§ **INFORMATION GIVEN**

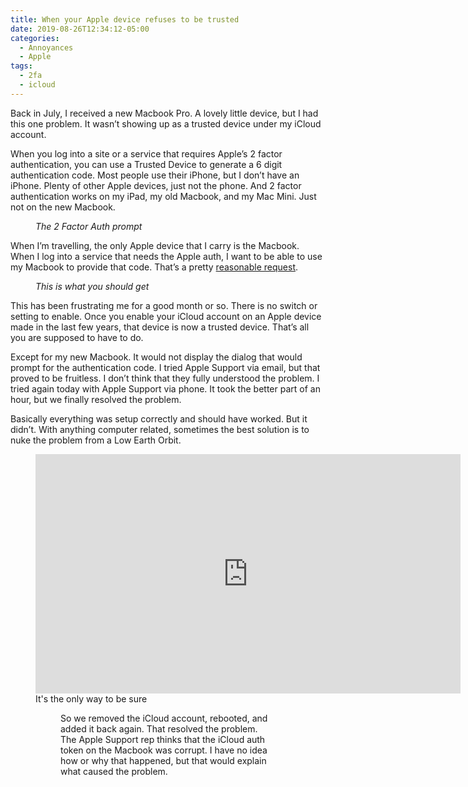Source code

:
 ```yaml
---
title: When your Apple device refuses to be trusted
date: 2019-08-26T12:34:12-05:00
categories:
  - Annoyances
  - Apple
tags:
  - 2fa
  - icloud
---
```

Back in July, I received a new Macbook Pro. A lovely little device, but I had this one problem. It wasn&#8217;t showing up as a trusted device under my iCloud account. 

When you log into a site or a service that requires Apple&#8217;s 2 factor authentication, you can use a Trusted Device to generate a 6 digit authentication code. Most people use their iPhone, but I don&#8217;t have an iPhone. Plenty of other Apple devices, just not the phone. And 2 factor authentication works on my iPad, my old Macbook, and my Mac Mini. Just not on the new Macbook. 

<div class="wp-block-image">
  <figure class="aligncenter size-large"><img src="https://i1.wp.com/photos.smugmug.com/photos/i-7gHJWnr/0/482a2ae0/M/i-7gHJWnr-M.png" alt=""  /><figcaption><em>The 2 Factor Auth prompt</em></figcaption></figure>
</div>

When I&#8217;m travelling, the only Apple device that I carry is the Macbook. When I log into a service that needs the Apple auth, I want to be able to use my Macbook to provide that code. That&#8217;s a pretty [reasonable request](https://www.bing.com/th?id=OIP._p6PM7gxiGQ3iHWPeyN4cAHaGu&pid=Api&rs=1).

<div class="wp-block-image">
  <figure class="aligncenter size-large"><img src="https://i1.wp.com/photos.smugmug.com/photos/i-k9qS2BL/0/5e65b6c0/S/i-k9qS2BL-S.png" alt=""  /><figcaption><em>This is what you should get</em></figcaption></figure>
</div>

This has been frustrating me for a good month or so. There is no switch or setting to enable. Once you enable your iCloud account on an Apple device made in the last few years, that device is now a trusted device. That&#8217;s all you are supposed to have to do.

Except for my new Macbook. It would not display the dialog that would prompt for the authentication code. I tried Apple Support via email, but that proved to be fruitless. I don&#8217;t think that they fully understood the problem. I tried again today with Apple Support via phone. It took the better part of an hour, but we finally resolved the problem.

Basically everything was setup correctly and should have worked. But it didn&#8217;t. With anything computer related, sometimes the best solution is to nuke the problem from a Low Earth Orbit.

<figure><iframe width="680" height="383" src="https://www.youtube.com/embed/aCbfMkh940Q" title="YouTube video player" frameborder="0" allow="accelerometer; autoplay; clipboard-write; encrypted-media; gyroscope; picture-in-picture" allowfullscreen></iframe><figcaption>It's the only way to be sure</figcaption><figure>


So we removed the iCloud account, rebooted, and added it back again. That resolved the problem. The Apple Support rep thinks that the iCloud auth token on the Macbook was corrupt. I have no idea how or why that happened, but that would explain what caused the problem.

* * *

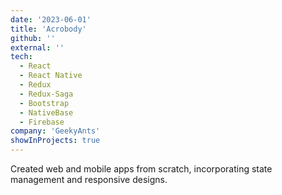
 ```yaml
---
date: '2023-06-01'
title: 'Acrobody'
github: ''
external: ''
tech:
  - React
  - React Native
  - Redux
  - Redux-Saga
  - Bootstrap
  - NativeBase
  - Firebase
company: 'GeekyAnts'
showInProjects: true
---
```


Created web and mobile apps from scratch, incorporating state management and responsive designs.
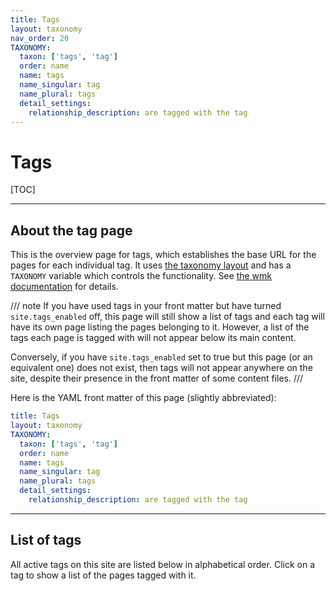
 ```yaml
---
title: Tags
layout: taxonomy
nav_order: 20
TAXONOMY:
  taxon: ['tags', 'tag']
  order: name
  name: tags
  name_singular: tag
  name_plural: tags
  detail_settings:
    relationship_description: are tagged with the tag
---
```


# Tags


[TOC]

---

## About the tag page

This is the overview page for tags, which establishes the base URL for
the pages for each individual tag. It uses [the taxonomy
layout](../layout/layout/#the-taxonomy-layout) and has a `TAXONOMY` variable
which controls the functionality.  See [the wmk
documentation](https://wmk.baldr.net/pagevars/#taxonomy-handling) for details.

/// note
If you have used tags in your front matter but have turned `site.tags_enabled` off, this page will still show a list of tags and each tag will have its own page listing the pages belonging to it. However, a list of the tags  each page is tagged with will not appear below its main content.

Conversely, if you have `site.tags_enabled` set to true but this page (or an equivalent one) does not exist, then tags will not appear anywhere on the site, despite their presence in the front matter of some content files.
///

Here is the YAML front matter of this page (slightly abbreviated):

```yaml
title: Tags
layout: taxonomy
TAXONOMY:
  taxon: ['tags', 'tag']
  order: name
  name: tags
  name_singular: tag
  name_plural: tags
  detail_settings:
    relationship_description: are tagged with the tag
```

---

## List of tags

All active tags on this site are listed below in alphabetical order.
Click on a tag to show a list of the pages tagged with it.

...

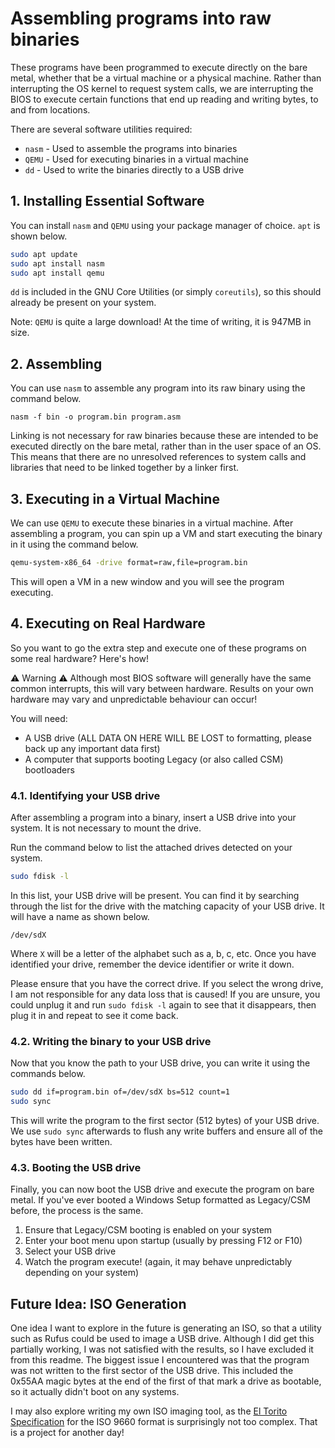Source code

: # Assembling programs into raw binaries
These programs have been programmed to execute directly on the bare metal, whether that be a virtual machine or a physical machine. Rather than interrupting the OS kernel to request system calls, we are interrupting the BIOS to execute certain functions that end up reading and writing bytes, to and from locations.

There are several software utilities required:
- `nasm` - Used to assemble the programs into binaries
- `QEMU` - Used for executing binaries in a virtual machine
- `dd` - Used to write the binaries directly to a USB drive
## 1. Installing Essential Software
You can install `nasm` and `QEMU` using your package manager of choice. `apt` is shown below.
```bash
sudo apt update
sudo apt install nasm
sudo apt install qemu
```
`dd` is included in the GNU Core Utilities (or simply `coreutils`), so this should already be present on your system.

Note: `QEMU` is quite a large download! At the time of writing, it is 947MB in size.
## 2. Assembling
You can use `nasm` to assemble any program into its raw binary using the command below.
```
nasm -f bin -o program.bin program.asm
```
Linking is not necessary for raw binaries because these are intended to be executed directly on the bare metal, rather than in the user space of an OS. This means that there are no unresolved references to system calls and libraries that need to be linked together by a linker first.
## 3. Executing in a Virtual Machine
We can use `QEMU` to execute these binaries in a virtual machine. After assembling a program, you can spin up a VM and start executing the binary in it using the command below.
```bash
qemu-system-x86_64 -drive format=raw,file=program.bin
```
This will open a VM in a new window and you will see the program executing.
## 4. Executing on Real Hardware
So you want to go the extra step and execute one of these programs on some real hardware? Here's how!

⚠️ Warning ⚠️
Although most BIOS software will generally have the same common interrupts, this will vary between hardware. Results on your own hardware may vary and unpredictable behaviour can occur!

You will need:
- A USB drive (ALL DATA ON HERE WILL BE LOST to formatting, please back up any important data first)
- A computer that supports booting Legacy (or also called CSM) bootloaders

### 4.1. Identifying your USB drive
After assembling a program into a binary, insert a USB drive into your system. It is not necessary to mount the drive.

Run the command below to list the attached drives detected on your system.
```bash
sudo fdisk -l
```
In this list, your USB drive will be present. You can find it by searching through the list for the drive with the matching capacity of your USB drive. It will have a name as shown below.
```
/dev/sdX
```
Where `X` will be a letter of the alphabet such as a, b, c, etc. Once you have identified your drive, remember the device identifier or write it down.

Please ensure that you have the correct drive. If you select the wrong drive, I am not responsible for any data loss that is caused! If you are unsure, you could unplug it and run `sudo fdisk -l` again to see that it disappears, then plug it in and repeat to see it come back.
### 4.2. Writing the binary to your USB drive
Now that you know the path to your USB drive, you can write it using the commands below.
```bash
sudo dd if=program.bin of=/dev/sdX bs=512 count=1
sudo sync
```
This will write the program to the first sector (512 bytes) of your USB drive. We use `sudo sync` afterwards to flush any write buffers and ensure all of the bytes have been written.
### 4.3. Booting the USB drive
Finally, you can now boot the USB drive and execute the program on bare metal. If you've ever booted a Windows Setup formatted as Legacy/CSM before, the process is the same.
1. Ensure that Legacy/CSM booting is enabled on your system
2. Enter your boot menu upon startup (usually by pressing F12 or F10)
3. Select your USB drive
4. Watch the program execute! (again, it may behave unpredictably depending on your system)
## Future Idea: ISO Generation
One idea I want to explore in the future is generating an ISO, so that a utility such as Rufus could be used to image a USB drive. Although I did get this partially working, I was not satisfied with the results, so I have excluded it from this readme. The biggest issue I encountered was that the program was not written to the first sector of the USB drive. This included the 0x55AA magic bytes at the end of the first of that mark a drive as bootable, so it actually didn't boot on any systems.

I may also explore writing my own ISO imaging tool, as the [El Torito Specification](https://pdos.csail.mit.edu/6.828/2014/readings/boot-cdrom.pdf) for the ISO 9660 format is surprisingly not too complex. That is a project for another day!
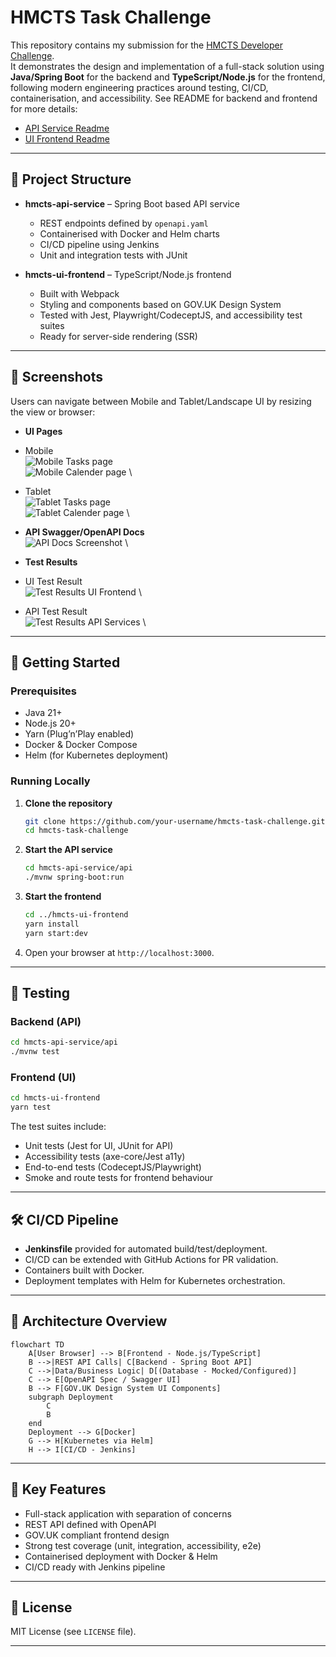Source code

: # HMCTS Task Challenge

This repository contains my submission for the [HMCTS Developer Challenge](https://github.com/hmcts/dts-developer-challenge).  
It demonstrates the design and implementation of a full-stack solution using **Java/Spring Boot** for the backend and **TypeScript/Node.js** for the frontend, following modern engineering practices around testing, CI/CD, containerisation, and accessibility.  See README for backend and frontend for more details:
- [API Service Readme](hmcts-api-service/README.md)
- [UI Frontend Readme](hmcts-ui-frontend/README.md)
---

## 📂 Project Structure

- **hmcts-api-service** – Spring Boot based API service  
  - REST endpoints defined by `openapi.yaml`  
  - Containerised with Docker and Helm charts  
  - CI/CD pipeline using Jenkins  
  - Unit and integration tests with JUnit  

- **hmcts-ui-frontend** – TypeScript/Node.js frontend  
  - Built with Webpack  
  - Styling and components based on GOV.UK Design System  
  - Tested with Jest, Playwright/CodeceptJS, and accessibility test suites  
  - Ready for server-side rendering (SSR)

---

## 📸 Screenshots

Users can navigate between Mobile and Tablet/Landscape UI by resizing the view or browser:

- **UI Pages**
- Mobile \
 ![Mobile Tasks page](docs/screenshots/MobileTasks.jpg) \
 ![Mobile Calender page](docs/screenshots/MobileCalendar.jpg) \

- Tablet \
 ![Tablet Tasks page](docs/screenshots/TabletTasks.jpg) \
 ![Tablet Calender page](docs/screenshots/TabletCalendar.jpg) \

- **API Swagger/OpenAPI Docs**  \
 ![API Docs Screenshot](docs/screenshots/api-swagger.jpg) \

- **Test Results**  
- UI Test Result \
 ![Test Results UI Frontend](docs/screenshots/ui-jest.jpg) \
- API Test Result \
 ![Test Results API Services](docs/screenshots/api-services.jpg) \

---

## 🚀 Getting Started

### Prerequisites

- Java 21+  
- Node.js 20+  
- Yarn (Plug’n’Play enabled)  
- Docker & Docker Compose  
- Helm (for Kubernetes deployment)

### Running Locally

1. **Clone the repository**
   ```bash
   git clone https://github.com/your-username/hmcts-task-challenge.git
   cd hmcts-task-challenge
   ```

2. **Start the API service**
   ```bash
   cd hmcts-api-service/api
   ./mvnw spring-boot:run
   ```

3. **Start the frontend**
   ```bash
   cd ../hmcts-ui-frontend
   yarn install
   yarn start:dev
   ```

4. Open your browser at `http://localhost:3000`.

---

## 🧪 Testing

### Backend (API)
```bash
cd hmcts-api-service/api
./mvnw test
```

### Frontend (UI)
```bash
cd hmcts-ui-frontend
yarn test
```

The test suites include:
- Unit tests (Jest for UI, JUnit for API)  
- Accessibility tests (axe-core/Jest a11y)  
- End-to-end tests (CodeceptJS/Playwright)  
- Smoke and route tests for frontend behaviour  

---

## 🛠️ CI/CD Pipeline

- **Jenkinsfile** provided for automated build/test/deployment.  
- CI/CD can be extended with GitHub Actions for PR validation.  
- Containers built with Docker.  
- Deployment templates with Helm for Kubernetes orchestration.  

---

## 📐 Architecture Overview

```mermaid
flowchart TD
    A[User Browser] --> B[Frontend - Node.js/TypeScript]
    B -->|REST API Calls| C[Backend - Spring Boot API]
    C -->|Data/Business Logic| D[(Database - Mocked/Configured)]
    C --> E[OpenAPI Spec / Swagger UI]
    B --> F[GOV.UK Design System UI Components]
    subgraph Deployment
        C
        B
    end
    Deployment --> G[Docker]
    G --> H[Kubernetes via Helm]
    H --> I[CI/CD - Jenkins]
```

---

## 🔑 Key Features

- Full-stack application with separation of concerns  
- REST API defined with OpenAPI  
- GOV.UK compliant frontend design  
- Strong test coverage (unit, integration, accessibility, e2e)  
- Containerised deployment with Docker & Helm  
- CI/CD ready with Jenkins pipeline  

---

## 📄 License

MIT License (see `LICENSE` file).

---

§ **YOUR GOAL**
Count every line of the listing that includes the word "fdisk", then give that count and no other words.

§ **TASK OUTPUT**
2